▼

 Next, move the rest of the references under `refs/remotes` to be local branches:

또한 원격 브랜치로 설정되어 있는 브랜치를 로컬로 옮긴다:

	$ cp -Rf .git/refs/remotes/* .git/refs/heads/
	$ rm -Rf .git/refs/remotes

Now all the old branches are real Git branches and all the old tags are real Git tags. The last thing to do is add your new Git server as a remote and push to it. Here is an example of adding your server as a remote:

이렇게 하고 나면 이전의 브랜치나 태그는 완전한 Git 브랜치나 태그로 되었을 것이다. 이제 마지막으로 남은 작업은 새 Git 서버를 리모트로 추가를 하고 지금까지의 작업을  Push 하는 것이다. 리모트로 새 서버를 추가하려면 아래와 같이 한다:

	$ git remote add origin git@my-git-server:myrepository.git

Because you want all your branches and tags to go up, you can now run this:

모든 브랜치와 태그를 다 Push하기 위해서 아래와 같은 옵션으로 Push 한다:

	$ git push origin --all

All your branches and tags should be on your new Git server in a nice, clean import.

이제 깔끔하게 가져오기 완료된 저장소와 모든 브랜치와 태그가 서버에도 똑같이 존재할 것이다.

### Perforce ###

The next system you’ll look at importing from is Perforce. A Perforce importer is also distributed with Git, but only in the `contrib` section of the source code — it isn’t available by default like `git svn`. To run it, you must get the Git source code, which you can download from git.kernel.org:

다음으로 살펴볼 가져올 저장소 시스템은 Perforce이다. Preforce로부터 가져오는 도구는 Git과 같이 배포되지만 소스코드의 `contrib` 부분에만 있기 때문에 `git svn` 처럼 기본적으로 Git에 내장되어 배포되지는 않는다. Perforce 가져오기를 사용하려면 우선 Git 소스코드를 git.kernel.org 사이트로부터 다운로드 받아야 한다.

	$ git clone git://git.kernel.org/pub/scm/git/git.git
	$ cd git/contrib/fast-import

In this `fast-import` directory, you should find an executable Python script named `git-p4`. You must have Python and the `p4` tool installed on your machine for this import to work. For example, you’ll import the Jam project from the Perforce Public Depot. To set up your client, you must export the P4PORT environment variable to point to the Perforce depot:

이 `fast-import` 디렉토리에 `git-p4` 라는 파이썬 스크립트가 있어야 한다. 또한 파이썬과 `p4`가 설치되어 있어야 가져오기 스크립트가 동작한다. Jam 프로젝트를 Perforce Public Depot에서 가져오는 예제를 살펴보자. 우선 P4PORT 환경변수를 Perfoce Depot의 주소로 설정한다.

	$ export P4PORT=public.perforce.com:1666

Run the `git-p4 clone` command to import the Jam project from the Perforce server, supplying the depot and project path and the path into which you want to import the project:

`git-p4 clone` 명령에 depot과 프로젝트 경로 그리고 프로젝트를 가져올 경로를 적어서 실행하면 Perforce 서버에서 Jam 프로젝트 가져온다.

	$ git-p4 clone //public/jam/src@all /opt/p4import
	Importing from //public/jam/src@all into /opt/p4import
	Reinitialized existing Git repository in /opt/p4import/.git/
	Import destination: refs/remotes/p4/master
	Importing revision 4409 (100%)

▲
▼

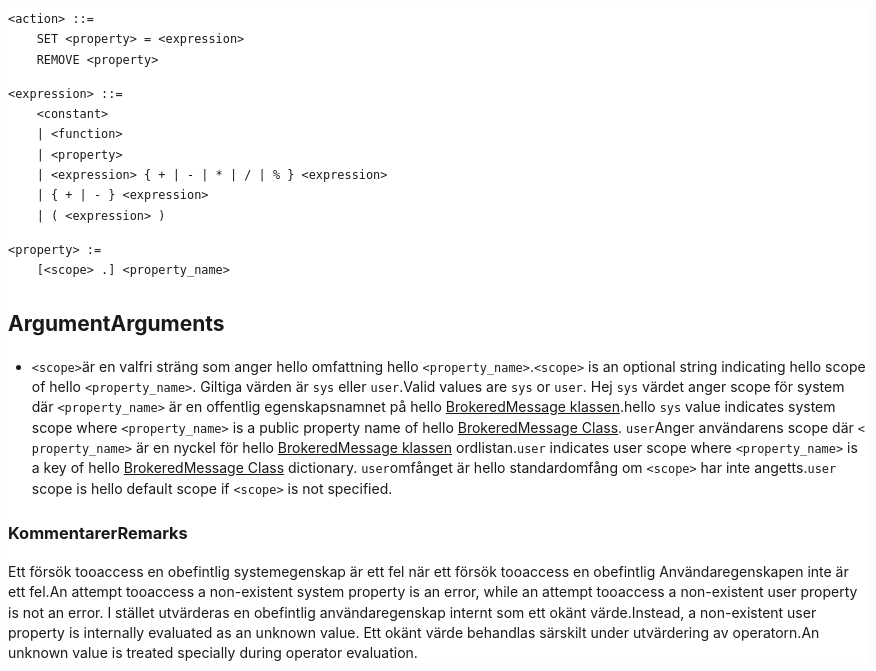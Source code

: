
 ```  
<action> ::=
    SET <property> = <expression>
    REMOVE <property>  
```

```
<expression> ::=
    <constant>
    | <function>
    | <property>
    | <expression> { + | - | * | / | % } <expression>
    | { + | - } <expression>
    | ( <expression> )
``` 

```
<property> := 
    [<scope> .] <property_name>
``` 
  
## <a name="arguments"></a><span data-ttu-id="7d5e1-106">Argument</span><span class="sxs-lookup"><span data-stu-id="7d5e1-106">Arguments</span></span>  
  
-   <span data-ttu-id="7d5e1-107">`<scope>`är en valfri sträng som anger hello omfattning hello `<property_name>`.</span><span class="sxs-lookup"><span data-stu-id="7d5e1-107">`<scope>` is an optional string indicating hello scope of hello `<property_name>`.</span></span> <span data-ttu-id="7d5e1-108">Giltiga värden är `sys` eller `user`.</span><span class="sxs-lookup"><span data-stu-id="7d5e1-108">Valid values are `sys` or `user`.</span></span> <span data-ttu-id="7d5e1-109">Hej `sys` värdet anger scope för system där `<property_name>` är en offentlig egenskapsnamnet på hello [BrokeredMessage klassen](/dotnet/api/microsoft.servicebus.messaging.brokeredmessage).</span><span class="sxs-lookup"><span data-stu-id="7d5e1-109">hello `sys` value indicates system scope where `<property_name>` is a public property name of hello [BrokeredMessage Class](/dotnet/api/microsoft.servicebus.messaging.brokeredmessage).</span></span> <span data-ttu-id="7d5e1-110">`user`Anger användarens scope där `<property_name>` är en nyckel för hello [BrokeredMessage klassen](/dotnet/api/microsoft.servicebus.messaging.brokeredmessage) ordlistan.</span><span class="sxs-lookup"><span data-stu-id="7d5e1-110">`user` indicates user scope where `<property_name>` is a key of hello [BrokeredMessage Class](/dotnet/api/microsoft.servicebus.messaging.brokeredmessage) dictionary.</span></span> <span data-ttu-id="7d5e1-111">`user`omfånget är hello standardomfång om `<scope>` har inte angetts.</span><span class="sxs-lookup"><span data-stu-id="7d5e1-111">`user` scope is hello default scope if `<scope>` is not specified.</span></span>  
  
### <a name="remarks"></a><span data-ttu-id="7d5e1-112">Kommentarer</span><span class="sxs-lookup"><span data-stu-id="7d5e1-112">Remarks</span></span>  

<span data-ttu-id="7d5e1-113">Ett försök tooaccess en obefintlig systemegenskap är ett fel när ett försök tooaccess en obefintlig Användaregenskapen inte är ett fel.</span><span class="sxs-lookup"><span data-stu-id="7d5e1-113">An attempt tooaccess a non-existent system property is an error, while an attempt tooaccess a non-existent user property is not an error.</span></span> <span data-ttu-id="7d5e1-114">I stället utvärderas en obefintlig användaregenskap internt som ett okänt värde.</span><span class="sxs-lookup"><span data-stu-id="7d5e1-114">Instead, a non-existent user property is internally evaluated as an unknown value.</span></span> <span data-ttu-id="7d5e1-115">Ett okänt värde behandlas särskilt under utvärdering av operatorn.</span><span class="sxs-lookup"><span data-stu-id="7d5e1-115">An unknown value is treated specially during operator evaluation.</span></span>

▲

TASK BRIEF
Going through the records above, state how many lines include the word "origin", and give no other text.

RESPONSE TO THE EXERCISE
2